### RECORD SET
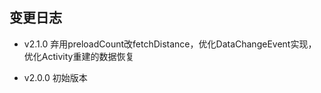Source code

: ## 变更日志

- v2.1.0 弃用preloadCount改fetchDistance，优化DataChangeEvent实现，优化Activity重建的数据恢复

- v2.0.0 初始版本

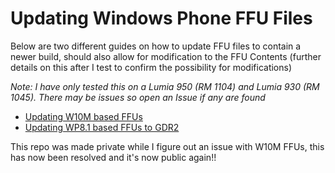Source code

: # Updating Windows Phone FFU Files

Below are two different guides on how to update FFU files to contain a newer build, should also allow for modification to the FFU Contents (further details on this after I test to confirm the possibility for modifications)

*Note: I have only tested this on a Lumia 950 (RM 1104) and Lumia 930 (RM 1045). There may be issues so open an Issue if any are found* 

- [Updating W10M based FFUs](https://github.com/Empyreal96/Updating-WP-FFUs-Guide/blob/main/W10M_FFUs.md)
- [Updating WP8.1 based FFUs to GDR2](https://github.com/Empyreal96/Updating-WP-FFUs-Guide/blob/main/WP8.1_FFUs.md)

This repo was made private while I figure out an issue with W10M FFUs, this has now been resolved and it's now public again!!
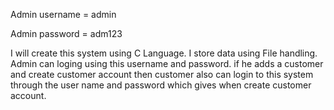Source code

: Admin username = admin

Admin password = adm123

I will create this system using C Language. I store data using File handling. Admin can loging using this username and password. if he adds a customer and create customer account then customer also can login to this system through the user name and password which gives when create customer account.
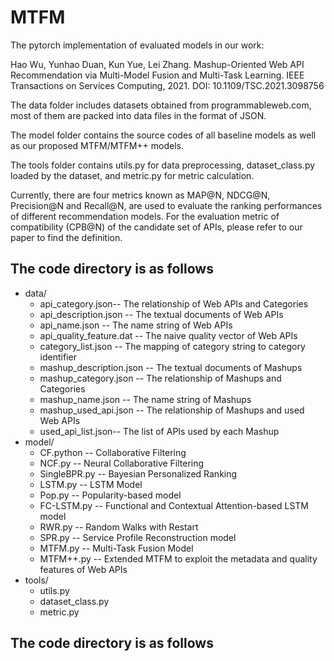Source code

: # MTFM
The pytorch implementation of evaluated models in our work:

Hao Wu, Yunhao Duan, Kun Yue, Lei Zhang. Mashup-Oriented Web API Recommendation via Multi-Model Fusion and Multi-Task Learning. IEEE Transactions on Services Computing, 2021. DOI: 10.1109/TSC.2021.3098756

The data folder includes datasets obtained from programmableweb.com, most of them are packed into data files in the format of JSON.

The model folder contains the source codes of all baseline models as well as our proposed MTFM/MTFM++ models. 

The tools folder contains utils.py for data preprocessing,  dataset_class.py loaded by the dataset, and  metric.py for metric calculation.

Currently, there are four metrics known as MAP@N, NDCG@N, Precision@N and Recall@N, are used to evaluate the ranking performances of different recommendation models.
For the evaluation metric of compatibility (CPB@N) of the candidate set of APIs, please refer to our paper to find the definition.

## The code directory is as follows
* data/
  * api_category.json-- The relationship of Web APIs and Categories
  * api_description.json -- The textual documents of Web APIs
  * api_name.json -- The name string of Web  APIs
  * api_quality_feature.dat -- The naive quality vector of Web APIs 
  * category_list.json -- The mapping of category string to category identifier
  * mashup_description.json -- The textual documents of Mashups
  * mashup_category.json -- The relationship of Mashups and Categories
  * mashup_name.json -- The name string of Mashups
  * mashup_used_api.json -- The relationship of Mashups and used Web APIs
  * used_api_list.json-- The list of APIs used by each Mashup
* model/
  * CF.python -- Collaborative Filtering
  * NCF.py -- Neural Collaborative Filtering
  * SingleBPR.py -- Bayesian Personalized Ranking
  * LSTM.py -- LSTM Model
  * Pop.py -- Popularity-based model
  * FC-LSTM.py -- Functional and Contextual Attention-based LSTM model
  * RWR.py -- Random Walks with Restart
  * SPR.py -- Service Profile Reconstruction model
  * MTFM.py -- Multi-Task Fusion Model
  * MTFM++.py -- Extended MTFM to exploit the metadata and quality features of Web APIs
* tools/
  * utils.py
  * dataset_class.py
  * metric.py

## The code directory is as follows

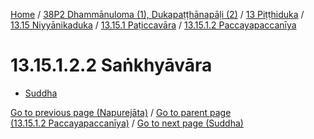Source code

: 
[Home](/) / [38P2 Dhammānuloma (1), Dukapaṭṭhānapāḷi (2)](../../../../../38P2.md) / [13 Piṭṭhiduka](../../../../13.md) / [13.15 Niyyānikaduka](../../../13.15.md) / [13.15.1 Paṭiccavāra](../../13.15.1.md) / [13.15.1.2 Paccayapaccanīya](../13.15.1.2.md)

# 13.15.1.2.2 Saṅkhyāvāra

* [Suddha](13.15.1.2.2/Suddha.md)

[Go to previous page (Napurejāta)](13.15.1.2.1/Napurejata.md) / [Go to parent page (13.15.1.2 Paccayapaccanīya)](../13.15.1.2.md) / [Go to next page (Suddha)](13.15.1.2.2/Suddha.md)


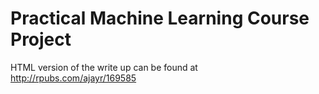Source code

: # Practical Machine Learning Course Project
HTML version of the write up can be found at http://rpubs.com/ajayr/169585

### EXERCISE INSTRUCTIONS
Please copy the lines above exactly as written, apart from any pictures.

### ANSWER TO THIS PROBLEM
Source code

: ## 变更日志

- v2.1.0 弃用preloadCount改fetchDistance，优化DataChangeEvent实现，优化Activity重建的数据恢复

- v2.0.0 初始版本

Source code

: # Updating Windows Phone FFU Files

Below are two different guides on how to update FFU files to contain a newer build, should also allow for modification to the FFU Contents (further details on this after I test to confirm the possibility for modifications)

*Note: I have only tested this on a Lumia 950 (RM 1104) and Lumia 930 (RM 1045). There may be issues so open an Issue if any are found* 

- [Updating W10M based FFUs](https://github.com/Empyreal96/Updating-WP-FFUs-Guide/blob/main/W10M_FFUs.md)
- [Updating WP8.1 based FFUs to GDR2](https://github.com/Empyreal96/Updating-WP-FFUs-Guide/blob/main/WP8.1_FFUs.md)

This repo was made private while I figure out an issue with W10M FFUs, this has now been resolved and it's now public again!!
Source code

: Admin username = admin

Admin password = adm123

I will create this system using C Language. I store data using File handling. Admin can loging using this username and password. if he adds a customer and create customer account then customer also can login to this system through the user name and password which gives when create customer account.
Source code

: # MTFM
The pytorch implementation of evaluated models in our work:

Hao Wu, Yunhao Duan, Kun Yue, Lei Zhang. Mashup-Oriented Web API Recommendation via Multi-Model Fusion and Multi-Task Learning. IEEE Transactions on Services Computing, 2021. DOI: 10.1109/TSC.2021.3098756

The data folder includes datasets obtained from programmableweb.com, most of them are packed into data files in the format of JSON.

The model folder contains the source codes of all baseline models as well as our proposed MTFM/MTFM++ models. 

The tools folder contains utils.py for data preprocessing,  dataset_class.py loaded by the dataset, and  metric.py for metric calculation.

Currently, there are four metrics known as MAP@N, NDCG@N, Precision@N and Recall@N, are used to evaluate the ranking performances of different recommendation models.
For the evaluation metric of compatibility (CPB@N) of the candidate set of APIs, please refer to our paper to find the definition.

## The code directory is as follows
* data/
  * api_category.json-- The relationship of Web APIs and Categories
  * api_description.json -- The textual documents of Web APIs
  * api_name.json -- The name string of Web  APIs
  * api_quality_feature.dat -- The naive quality vector of Web APIs 
  * category_list.json -- The mapping of category string to category identifier
  * mashup_description.json -- The textual documents of Mashups
  * mashup_category.json -- The relationship of Mashups and Categories
  * mashup_name.json -- The name string of Mashups
  * mashup_used_api.json -- The relationship of Mashups and used Web APIs
  * used_api_list.json-- The list of APIs used by each Mashup
* model/
  * CF.python -- Collaborative Filtering
  * NCF.py -- Neural Collaborative Filtering
  * SingleBPR.py -- Bayesian Personalized Ranking
  * LSTM.py -- LSTM Model
  * Pop.py -- Popularity-based model
  * FC-LSTM.py -- Functional and Contextual Attention-based LSTM model
  * RWR.py -- Random Walks with Restart
  * SPR.py -- Service Profile Reconstruction model
  * MTFM.py -- Multi-Task Fusion Model
  * MTFM++.py -- Extended MTFM to exploit the metadata and quality features of Web APIs
* tools/
  * utils.py
  * dataset_class.py
  * metric.py

## The code directory is as follows

Source code

: 
[Home](/) / [38P2 Dhammānuloma (1), Dukapaṭṭhānapāḷi (2)](../../../../../38P2.md) / [13 Piṭṭhiduka](../../../../13.md) / [13.15 Niyyānikaduka](../../../13.15.md) / [13.15.1 Paṭiccavāra](../../13.15.1.md) / [13.15.1.2 Paccayapaccanīya](../13.15.1.2.md)

# 13.15.1.2.2 Saṅkhyāvāra

* [Suddha](13.15.1.2.2/Suddha.md)

[Go to previous page (Napurejāta)](13.15.1.2.1/Napurejata.md) / [Go to parent page (13.15.1.2 Paccayapaccanīya)](../13.15.1.2.md) / [Go to next page (Suddha)](13.15.1.2.2/Suddha.md)


Source code

: # Practical Machine Learning Course Project
HTML version of the write up can be found at http://rpubs.com/ajayr/169585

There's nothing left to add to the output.